§ **PROBLEM DESCRIPTION**: Exactly as written, copy the lines of the data below from the first through the one containing "- [ ] تتبع مراحل SDLC".
──────── DATA RECORDS
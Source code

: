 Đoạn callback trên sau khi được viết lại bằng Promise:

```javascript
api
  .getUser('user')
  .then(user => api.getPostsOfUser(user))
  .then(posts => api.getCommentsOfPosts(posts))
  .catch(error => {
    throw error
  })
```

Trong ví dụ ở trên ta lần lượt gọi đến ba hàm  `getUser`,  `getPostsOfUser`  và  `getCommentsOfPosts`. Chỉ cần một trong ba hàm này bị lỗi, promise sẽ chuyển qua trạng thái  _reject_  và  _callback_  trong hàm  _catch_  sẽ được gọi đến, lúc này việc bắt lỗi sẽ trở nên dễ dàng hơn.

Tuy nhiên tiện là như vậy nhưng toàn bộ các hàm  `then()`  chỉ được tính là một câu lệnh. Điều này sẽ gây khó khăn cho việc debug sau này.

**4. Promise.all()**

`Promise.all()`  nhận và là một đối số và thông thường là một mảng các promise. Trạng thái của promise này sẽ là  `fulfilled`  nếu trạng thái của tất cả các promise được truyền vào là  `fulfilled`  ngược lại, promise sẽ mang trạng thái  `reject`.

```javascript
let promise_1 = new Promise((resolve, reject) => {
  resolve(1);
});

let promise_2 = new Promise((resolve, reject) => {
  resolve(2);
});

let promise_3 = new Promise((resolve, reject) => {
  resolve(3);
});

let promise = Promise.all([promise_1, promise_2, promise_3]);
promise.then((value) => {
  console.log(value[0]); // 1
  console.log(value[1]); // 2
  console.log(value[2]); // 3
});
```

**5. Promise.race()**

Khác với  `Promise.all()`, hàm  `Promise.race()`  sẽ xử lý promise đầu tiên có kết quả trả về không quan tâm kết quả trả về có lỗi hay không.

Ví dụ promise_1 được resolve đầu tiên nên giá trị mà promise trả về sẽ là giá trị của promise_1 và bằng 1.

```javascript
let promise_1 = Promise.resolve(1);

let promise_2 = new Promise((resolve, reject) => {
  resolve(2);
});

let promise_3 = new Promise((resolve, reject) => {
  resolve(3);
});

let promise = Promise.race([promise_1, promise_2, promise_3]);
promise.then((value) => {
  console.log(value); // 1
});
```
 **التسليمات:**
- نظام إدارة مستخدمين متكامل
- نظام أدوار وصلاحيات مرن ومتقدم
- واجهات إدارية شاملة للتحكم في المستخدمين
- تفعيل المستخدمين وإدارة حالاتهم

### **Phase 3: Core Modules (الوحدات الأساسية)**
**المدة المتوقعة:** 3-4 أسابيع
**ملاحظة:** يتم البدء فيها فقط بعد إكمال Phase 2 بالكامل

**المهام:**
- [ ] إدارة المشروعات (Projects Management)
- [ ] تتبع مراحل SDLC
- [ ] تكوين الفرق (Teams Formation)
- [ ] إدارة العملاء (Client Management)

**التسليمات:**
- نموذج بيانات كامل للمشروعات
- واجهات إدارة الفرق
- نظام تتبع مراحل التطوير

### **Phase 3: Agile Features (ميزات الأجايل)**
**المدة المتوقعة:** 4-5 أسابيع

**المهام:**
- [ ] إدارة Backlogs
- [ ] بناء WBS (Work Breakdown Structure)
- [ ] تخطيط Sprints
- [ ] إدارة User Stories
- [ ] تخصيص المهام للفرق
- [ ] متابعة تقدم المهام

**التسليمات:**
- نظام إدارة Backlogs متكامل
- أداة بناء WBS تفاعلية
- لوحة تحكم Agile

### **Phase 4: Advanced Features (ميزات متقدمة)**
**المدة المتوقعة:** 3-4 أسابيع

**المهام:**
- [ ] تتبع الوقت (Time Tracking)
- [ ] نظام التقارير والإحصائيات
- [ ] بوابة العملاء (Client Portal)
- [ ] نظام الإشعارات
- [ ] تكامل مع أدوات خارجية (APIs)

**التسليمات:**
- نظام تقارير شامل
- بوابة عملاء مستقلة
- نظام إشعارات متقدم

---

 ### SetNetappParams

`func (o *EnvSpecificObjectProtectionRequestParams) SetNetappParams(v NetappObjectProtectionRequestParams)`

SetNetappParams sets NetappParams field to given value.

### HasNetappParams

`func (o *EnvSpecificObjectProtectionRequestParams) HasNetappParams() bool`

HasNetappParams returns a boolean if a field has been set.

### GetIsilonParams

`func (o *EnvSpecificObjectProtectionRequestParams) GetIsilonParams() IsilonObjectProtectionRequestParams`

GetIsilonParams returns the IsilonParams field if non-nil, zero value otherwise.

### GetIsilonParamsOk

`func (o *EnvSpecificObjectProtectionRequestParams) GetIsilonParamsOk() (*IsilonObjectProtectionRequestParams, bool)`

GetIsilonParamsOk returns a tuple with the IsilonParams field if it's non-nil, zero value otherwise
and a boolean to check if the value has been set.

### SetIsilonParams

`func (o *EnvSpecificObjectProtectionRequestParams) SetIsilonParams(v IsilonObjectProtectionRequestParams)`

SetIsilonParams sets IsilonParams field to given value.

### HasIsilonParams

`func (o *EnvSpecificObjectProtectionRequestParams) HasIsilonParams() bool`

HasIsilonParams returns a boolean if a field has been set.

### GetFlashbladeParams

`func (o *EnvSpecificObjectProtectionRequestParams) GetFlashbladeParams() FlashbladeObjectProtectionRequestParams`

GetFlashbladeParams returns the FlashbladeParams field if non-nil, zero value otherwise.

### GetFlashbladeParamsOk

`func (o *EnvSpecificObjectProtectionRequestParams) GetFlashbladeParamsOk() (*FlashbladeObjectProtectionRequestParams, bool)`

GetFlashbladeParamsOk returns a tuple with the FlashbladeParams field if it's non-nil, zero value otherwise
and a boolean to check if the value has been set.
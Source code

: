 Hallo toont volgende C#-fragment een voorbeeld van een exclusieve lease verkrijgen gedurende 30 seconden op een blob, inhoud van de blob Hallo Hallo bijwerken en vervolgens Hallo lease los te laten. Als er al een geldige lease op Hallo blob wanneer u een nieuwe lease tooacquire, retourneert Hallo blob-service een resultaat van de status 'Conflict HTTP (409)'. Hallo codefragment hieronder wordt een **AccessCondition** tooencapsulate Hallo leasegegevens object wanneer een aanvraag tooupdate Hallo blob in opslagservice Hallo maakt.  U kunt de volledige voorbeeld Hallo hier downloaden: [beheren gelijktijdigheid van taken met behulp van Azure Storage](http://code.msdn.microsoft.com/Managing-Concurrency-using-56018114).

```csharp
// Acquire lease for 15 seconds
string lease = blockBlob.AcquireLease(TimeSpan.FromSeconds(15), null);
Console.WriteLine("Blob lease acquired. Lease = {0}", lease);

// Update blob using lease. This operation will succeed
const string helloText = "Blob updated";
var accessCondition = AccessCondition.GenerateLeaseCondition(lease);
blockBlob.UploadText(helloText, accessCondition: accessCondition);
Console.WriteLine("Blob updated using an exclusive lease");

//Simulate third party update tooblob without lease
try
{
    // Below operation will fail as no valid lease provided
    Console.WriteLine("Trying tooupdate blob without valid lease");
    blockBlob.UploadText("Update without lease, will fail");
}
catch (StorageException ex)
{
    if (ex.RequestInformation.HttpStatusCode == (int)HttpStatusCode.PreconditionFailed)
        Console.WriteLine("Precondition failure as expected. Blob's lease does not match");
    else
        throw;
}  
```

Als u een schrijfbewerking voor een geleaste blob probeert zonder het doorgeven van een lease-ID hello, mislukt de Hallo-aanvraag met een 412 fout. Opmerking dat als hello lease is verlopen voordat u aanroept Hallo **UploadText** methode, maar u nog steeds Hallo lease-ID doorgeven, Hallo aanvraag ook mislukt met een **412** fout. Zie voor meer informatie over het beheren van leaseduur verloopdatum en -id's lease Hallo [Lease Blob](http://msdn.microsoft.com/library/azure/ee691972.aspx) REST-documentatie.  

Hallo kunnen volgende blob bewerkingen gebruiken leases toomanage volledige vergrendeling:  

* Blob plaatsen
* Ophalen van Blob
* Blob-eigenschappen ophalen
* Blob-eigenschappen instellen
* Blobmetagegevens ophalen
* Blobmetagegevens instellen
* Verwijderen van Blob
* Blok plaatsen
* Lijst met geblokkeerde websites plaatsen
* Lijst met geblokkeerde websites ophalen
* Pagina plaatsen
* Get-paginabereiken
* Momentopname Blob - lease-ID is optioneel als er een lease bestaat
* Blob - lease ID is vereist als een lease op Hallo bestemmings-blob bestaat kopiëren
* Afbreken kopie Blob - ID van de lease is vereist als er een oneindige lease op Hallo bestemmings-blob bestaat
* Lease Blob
────────────────
§ **RESULT**:
Source code

: Đoạn callback trên sau khi được viết lại bằng Promise:

```javascript
api
  .getUser('user')
  .then(user => api.getPostsOfUser(user))
  .then(posts => api.getCommentsOfPosts(posts))
  .catch(error => {
    throw error
  })
```

Trong ví dụ ở trên ta lần lượt gọi đến ba hàm  `getUser`,  `getPostsOfUser`  và  `getCommentsOfPosts`. Chỉ cần một trong ba hàm này bị lỗi, promise sẽ chuyển qua trạng thái  _reject_  và  _callback_  trong hàm  _catch_  sẽ được gọi đến, lúc này việc bắt lỗi sẽ trở nên dễ dàng hơn.

Tuy nhiên tiện là như vậy nhưng toàn bộ các hàm  `then()`  chỉ được tính là một câu lệnh. Điều này sẽ gây khó khăn cho việc debug sau này.

**4. Promise.all()**

`Promise.all()`  nhận và là một đối số và thông thường là một mảng các promise. Trạng thái của promise này sẽ là  `fulfilled`  nếu trạng thái của tất cả các promise được truyền vào là  `fulfilled`  ngược lại, promise sẽ mang trạng thái  `reject`.

```javascript
let promise_1 = new Promise((resolve, reject) => {
  resolve(1);
});

let promise_2 = new Promise((resolve, reject) => {
  resolve(2);
});

let promise_3 = new Promise((resolve, reject) => {
  resolve(3);
});

let promise = Promise.all([promise_1, promise_2, promise_3]);
promise.then((value) => {
  console.log(value[0]); // 1
  console.log(value[1]); // 2
  console.log(value[2]); // 3
});
```

**5. Promise.race()**

Khác với  `Promise.all()`, hàm  `Promise.race()`  sẽ xử lý promise đầu tiên có kết quả trả về không quan tâm kết quả trả về có lỗi hay không.

Ví dụ promise_1 được resolve đầu tiên nên giá trị mà promise trả về sẽ là giá trị của promise_1 và bằng 1.

```javascript
let promise_1 = Promise.resolve(1);

let promise_2 = new Promise((resolve, reject) => {
  resolve(2);
});

let promise_3 = new Promise((resolve, reject) => {
  resolve(3);
});

let promise = Promise.race([promise_1, promise_2, promise_3]);
promise.then((value) => {
  console.log(value); // 1
});
```
 **التسليمات:**
- نظام إدارة مستخدمين متكامل
- نظام أدوار وصلاحيات مرن ومتقدم
- واجهات إدارية شاملة للتحكم في المستخدمين
- تفعيل المستخدمين وإدارة حالاتهم

### **Phase 3: Core Modules (الوحدات الأساسية)**
**المدة المتوقعة:** 3-4 أسابيع
**ملاحظة:** يتم البدء فيها فقط بعد إكمال Phase 2 بالكامل

**المهام:**
- [ ] إدارة المشروعات (Projects Management)
- [ ] تتبع مراحل SDLC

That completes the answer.